Ausgerechnet Umweltminister Jürgen Trittin fordert die grüne Basis auf, die Castor-Transporte mit Atommüll aus La Hague nicht zu behindern. Ein absurdes Szenario. Von Fred Müller Die
staatstragende Mimik beherrscht der grüne Umweltminister
Jürgen Trittin noch nicht perfekt, doch die Botschaft hätte
seine konservative Vorgängerin letzte Woche nicht besser
formulieren können. Der Minister redete von den «politischen
und völkerrechtlichen Pflichten Deutschlands» und
forderte die grüne Basis ultimativ auf, Castor-Transporte
mit Atommüll aus der französischen Wiederaufbereitungsanlage
La Hague ins deutsche Gorleben nicht mehr zu behindern. Der Atommüll-Transport
sei «notwendig», Proteste dagegen «unklug»

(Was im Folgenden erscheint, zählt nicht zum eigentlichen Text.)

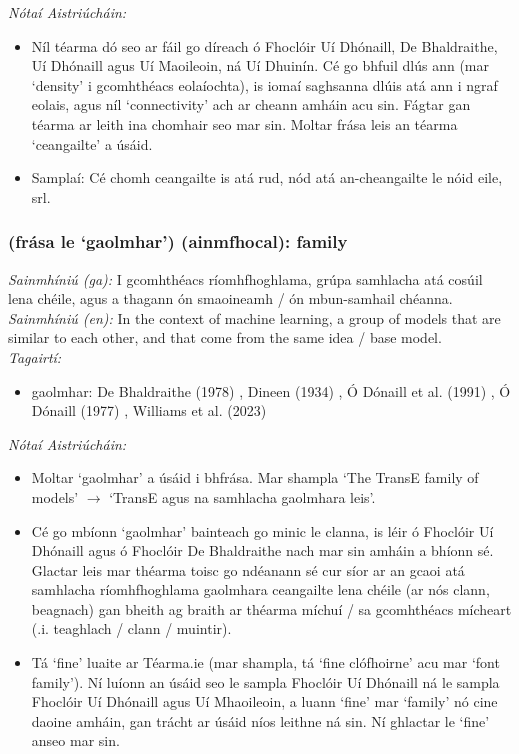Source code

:  \noindent \textit{Nótaí Aistriúcháin:}
\begin{itemize}
	\item Níl téarma dó seo ar fáil go díreach ó Fhoclóir Uí Dhónaill, De Bhaldraithe, Uí Dhónaill agus Uí Maoileoin, ná Uí Dhuinín. Cé go bhfuil dlús ann (mar `density' i gcomhthéacs eolaíochta), is iomaí saghsanna dlúis atá ann i ngraf eolais, agus níl `connectivity' ach ar cheann amháin acu sin. Fágtar gan téarma ar leith ina chomhair seo mar sin. Moltar frása leis an téarma `ceangailte' a úsáid.
	\item Samplaí: Cé chomh ceangailte is atá rud, nód atá an-cheangailte le nóid eile, srl.
\end{itemize}


\subsubsection*{(frása le `gaolmhar') (ainmfhocal): family}
 \noindent \textit{Sainmhíniú (ga):} I gcomhthéacs ríomhfhoghlama, grúpa samhlacha atá cosúil lena chéile, agus a thagann ón smaoineamh / ón mbun-samhail chéanna.
\\
 \noindent \textit{Sainmhíniú (en):} In the context of machine learning, a group of models that are similar to each other, and that come from the same idea / base model.
\\
 \noindent \textit{Tagairtí:}
\begin{itemize}
	\item gaolmhar: De Bhaldraithe (1978) \cite{de-bhaldraithe}, Dineen (1934) \cite{dineen}, Ó Dónaill et al. (1991) \cite{focloir-beag}, Ó Dónaill (1977) \cite{odonaill}, Williams et al. (2023) \cite{storchiste}
\end{itemize}

 \noindent \textit{Nótaí Aistriúcháin:}
\begin{itemize}
	\item Moltar `gaolmhar' a úsáid i bhfrása. Mar shampla `The TransE family of models' $\rightarrow$ `TransE agus na samhlacha gaolmhara leis'.
	\item Cé go mbíonn `gaolmhar' bainteach go minic le clanna, is léir ó Fhoclóir Uí Dhónaill agus ó Fhoclóir De Bhaldraithe nach mar sin amháin a bhíonn sé. Glactar leis mar théarma toisc go ndéanann sé cur síor ar an gcaoi atá samhlacha ríomhfhoghlama gaolmhara ceangailte lena chéile (ar nós clann, beagnach) gan bheith ag braith ar théarma míchuí / sa gcomhthéacs mícheart (.i. teaghlach / clann / muintir).
	\item Tá `fine' luaite ar Téarma.ie (mar shampla, tá `fine clófhoirne' acu mar `font family'). Ní luíonn an úsáid seo le sampla Fhoclóir Uí Dhónaill ná le sampla Fhoclóir Uí Dhónaill agus Uí Mhaoileoin, a luann `fine' mar `family' nó cine daoine amháin, gan trácht ar úsáid níos leithne ná sin. Ní ghlactar le `fine' anseo mar sin.
\end{itemize}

und «politisch falsch». Unterstützt wird Trittin
fast vom gesamten grünen Partei-Establishment, dem es um
die Glaubwürdigkeit des grünen Ministers geht: Da die
Wiederaufnahme der Castor-Transporte Teil des Atom-Konsenses
mit der Atomwirtschaft ist, darf die grüne Basis ihren Minister
nicht desavouieren. Nach
der Unterstützung des Kosovo-Kriegs der Nato vor bald zwei
Jahren steht damit den Grünen der zweite realpolitische
Härtetest in Haus. Denn die Castor-Gegner haben für
die Argumente ihrer Parteioberen nur Hohn und Spott übrig.
Die Bürger-Initiativen im niedersächsischen Wendland,
wie die Gegend rund um Gorleben heisst, mobilisieren trotz Trittins
Warnung mit Hochdruck für den Ende März erwarteten
Castor-Transport, gegen den sie mit den gleichen Methoden demonstrieren
wollen wie während der Ära Kohl. Was
das heisst, war im Wendland zum letzten Mal vor bald vier Jahren
zu besichtigen: Im März 1997 quälte sich der Castor-Konvoi
tagelang durch die Republik, immer wieder blockierten Atomstromgegner
die Route mit Sitzstreiks, untergruben Schienen und Strassen
oder ketteten sich an die Bahngeleise. Im Wendland herrschte
der Ausnahmezustand, die Polizei zog in Turnhallen ein, kreiste
Tag und Nacht mit Helikoptern über den Fachwerkhäusern
und beobachtete mit Nachtsichtgeräten Schienen und Strassen.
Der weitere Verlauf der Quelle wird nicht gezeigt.